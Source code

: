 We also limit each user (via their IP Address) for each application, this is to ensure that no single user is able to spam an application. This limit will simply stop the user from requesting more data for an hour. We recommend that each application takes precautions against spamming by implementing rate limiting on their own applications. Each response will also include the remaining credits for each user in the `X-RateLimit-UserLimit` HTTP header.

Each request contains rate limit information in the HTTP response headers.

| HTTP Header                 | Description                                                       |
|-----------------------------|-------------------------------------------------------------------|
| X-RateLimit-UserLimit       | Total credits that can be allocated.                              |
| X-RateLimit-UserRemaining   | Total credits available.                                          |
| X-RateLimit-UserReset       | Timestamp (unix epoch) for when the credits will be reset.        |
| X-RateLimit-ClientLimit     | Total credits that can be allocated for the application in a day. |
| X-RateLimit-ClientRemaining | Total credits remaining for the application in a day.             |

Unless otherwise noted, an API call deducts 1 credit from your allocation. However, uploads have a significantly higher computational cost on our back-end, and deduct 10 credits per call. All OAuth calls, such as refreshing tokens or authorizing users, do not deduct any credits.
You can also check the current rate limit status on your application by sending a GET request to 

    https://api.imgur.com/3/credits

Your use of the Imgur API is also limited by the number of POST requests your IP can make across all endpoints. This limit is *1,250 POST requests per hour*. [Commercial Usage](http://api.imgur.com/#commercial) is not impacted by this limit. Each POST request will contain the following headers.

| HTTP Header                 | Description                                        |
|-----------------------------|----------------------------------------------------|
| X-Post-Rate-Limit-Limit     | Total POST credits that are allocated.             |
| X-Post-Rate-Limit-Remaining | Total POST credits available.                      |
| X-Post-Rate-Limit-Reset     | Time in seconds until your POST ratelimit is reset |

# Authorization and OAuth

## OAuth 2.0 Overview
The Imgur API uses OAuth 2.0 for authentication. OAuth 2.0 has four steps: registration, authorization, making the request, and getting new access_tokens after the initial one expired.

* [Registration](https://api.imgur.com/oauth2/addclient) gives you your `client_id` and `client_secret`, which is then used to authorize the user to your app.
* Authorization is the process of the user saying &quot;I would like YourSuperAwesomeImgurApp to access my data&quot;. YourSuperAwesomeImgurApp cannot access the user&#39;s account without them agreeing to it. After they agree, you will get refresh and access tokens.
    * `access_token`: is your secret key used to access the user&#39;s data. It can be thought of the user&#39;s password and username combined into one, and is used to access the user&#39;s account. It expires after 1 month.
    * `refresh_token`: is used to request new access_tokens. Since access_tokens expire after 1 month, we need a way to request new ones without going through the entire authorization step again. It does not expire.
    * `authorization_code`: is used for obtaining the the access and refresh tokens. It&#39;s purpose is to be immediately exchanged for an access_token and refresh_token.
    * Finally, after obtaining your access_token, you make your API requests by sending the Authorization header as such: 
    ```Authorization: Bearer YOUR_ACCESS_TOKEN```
= = =
EXERCISE DETAILS:
How many lines in the listing above have the word "sending" in them? Count them and give the number alone.

ANSWER TO THE EXERCISE:
2